Ayer leí el artículo de Anamaría Cofiño en El Periódico (artículo "Creencias"), que hablaba sobre la injerencia de Dios y de la Iglesia en la vida del Estado y de la democracia en Guatemala. Decía que si en la Constitución de la República se hablaba de Dios y se daba privilegios a la Iglesia, además de las "creencias" que guardan, nunca la sociedad y los hombres chapines serían plenamente libres. Ella se señalaba en su artículo como feminista.
Comentándolo hoy con un amigo sacerdote, él señalaba que, respecto a los supuestos privilegios de la Iglesia -v.gr., como institución, no pagar impuestos- no son más que alguna manera de restitución del Estado a la Iglesia por aquellos daños y años de Justo Rufino Barrios en su contra.
Hoy hemos escuchado en el evangelio de la Misa el episodio de la profesión de fe del incrédulo Tomás. Muchos creen -especialmente en el ámbito intelectual- que la fe es algo similar a la superstición, que creer es aceptar ciegamente sin pensar, y quien piense verdaderamente no puede creer. Es el camino de la ciencia que busca evidencias.
Nada más falso. Gracias al desvarío visceral de aquella articulista, pensaba: ¿qué será del hombre sin Dios?

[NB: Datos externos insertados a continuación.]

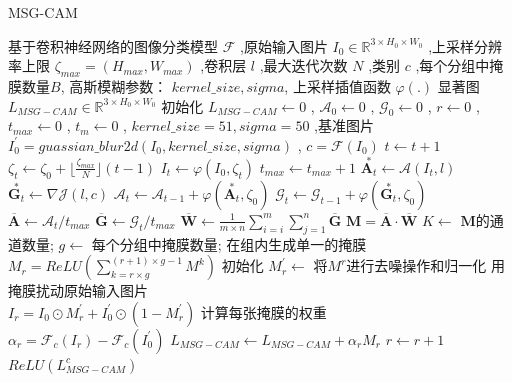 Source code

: \begin{algorithm}[!ht]
 	\caption{MSG-CAM}
 	\label{alg:1}
 	\renewcommand{\algorithmicrequire}{\textbf{输入:}}
 	\renewcommand{\algorithmicensure}{\textbf{输出:}}
 	\begin{algorithmic}[1]
 		\REQUIRE 基于卷积神经网络的图像分类模型 $\mathcal{F} $ ,原始输入图片 $I_0 \in \mathbb{R}^{3\times H_0 \times W_0}$ ,上采样分辨率上限 $\zeta_{max}=(H_{max},W_{max})$ ,卷积层 $l$ ,最大迭代次数 $N$ ,类别 $c$ ,每个分组中掩膜数量$B$, 高斯模糊参数： $kernel\_size,sigma$, 上采样插值函数 $\varphi(.)$
 		\ENSURE 显著图 $L_{MSG-CAM}\in \mathbb{R}^{3\times H_0 \times W_0}$
 		\STATE 初始化 $L_{MSG-CAM} \leftarrow 0$ , $\mathcal{A}_0 \leftarrow 0$ , $\mathcal{G}_0 \leftarrow 0$ , $r \leftarrow 0$ , $t_{max}\leftarrow 0$ , $t_m\leftarrow 0$ , $kernel\_size=51,sigma=50$ ,基准图片 $I^{\prime}_0=guassian\_blur2d(I_0,kernel\_size,sigma)$ , $c=\mathcal{F}(I_0)$
 		\STATE $t\leftarrow t+1$
 		\STATE $\zeta_t\leftarrow \zeta_0 +\lfloor\frac{\zeta_{max}}{N}\rfloor(t-1)$
 		\STATE $I_t\leftarrow \varphi(I_0,\zeta_t)$
 		\STATE $t_{max}\leftarrow t_{max}+1$
 		\STATE $\overset{*}{\boldsymbol{A}_t}\leftarrow \mathcal{A}(I_t,l)$
 		\STATE $\overset{*}{\boldsymbol{G}_t}\leftarrow \nabla\mathcal{J}(l,c)$
 		\STATE $\mathcal{A}_t \leftarrow \mathcal{A}_{t-1}+\varphi(\overset{*}{\boldsymbol{A}_t},\zeta_0)$
 		\STATE $\mathcal{G}_t \leftarrow \mathcal{G}_{t-1}+\varphi(\overset{*}{\boldsymbol{G}_t},\zeta_0)$
 		\ENDIF
 		\ENDWHILE
 		\STATE $\overline{\bm{A}}\leftarrow \mathcal{A}_t/t_{max}$
 		\STATE $\overline{\bm{G}}\leftarrow \mathcal{G}_t/t_{max}$
 		\STATE $\overline{\bm{W}}\leftarrow \frac{1}{m\times n}\sum_{i=i}^{m}\sum_{j=1}^{n}\overline{\bm{G}}$
 		\STATE $\boldsymbol{M}=\overline{\bm{A}}\cdot\overline{\bm{W}}$
 		\STATE $K\leftarrow$ $\boldsymbol{M}$的通道数量;
 		\STATE $g\leftarrow$ 每个分组中掩膜数量;
 		\STATE 在组内生成单一的掩膜\\ $M_r=ReLU(\sum_{k=r\times g}^{(r+1)\times g-1}M^k)$
 		\STATE 初始化 $M^{\prime}_r\leftarrow$ 将$M^r$进行去噪操作和归一化
 		\STATE 用掩膜扰动原始输入图片\\$I_r=I_0\odot M^{\prime}_r+I^{\prime}_0\odot (1-M^{\prime}_r)$
 		\STATE 计算每张掩膜的权重\\$\alpha_r=\mathcal{F}_c(I_r)-\mathcal{F}_c(I^{\prime}_0)$
 		\STATE $L_{MSG-CAM}\leftarrow L_{MSG-CAM}+\alpha_r M_r$
 		\STATE $r\leftarrow r+1$
 		\ENDWHILE
 		\RETURN $ReLU(L^c_{MSG-CAM})$
 	\end{algorithmic}
 \end{algorithm}

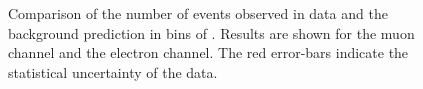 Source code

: 


\begin{figure}
\centering
{}\quad
{}\quad
\caption[Comparison of predicted and observed event yields in bins of
\STlep]{Comparison of the number of events observed in data and the background
  prediction in bins of \STlep. Results are shown for 
  the muon channel and  the electron channel. The red
  error-bars indicate the statistical uncertainty of the data.}
\label{fig:susy_pred}
\end{figure}
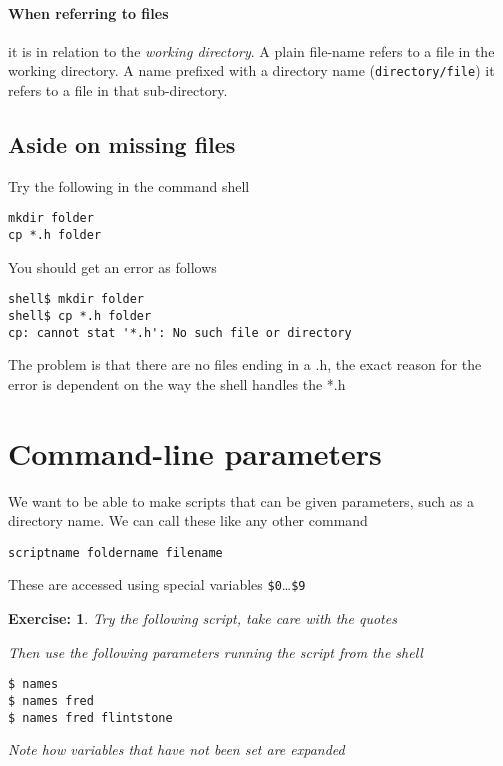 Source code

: \documentclass[12pt,a4paper]{article}
\newtheorem{exercise}{Exercise:}
\begin{document}
\paragraph{When referring to files} it is in relation to the \emph{working
directory}.  A plain file-name refers to a file in the working
directory.  A name prefixed with a directory name (\texttt{directory/file}) it
refers to a file in that sub-directory.

\subsection{Aside on missing files}
Try the following in the command shell
\begin{terminal}
\begin{verbatim}
mkdir folder
cp *.h folder
\end{verbatim}
\end{terminal}
You should get an error as follows
\begin{terminal}
\begin{verbatim}
shell$ mkdir folder
shell$ cp *.h folder
cp: cannot stat '*.h': No such file or directory
\end{verbatim}
\end{terminal}
The problem is that there are no files ending in a \textsf{.h}, the exact
reason for the error is dependent on the way the shell handles the \textsf{*.h}

\section{Command-line parameters }
We want to be able to make scripts that can be given parameters, such
as a directory name.  We can call these like any other command
\begin{verbatim}
scriptname foldername filename
\end{verbatim}
These are accessed using special variables
\texttt{\$0}\ldots\texttt{\$9}
\begin{exercise}
  Try the following script, take care with the quotes
  \begin{code}
  \end{code}
Then use the following parameters running the script from the shell
\begin{terminal}
\begin{verbatim}
$ names
$ names fred
$ names fred flintstone
\end{verbatim}
\end{terminal}
Note how variables that have not been set are expanded
\end{exercise}
\end{document}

El hombre no se explicaría a sí mismo. Si el hombre se queda solo, está incompleto, se crearía una falta identidad que le llevará a la ruina de sí mismo. ¿Qué es el mundo, la sociedad, sin un Ser que lo gobierne providencialmente todo?
La fe -el acto de prestar confianza a Quien se nos revela- está llamada a crecer, pues, -como el amor- si no se cultiva, se acaba. De ahí que tantos bautizados dejan de creer.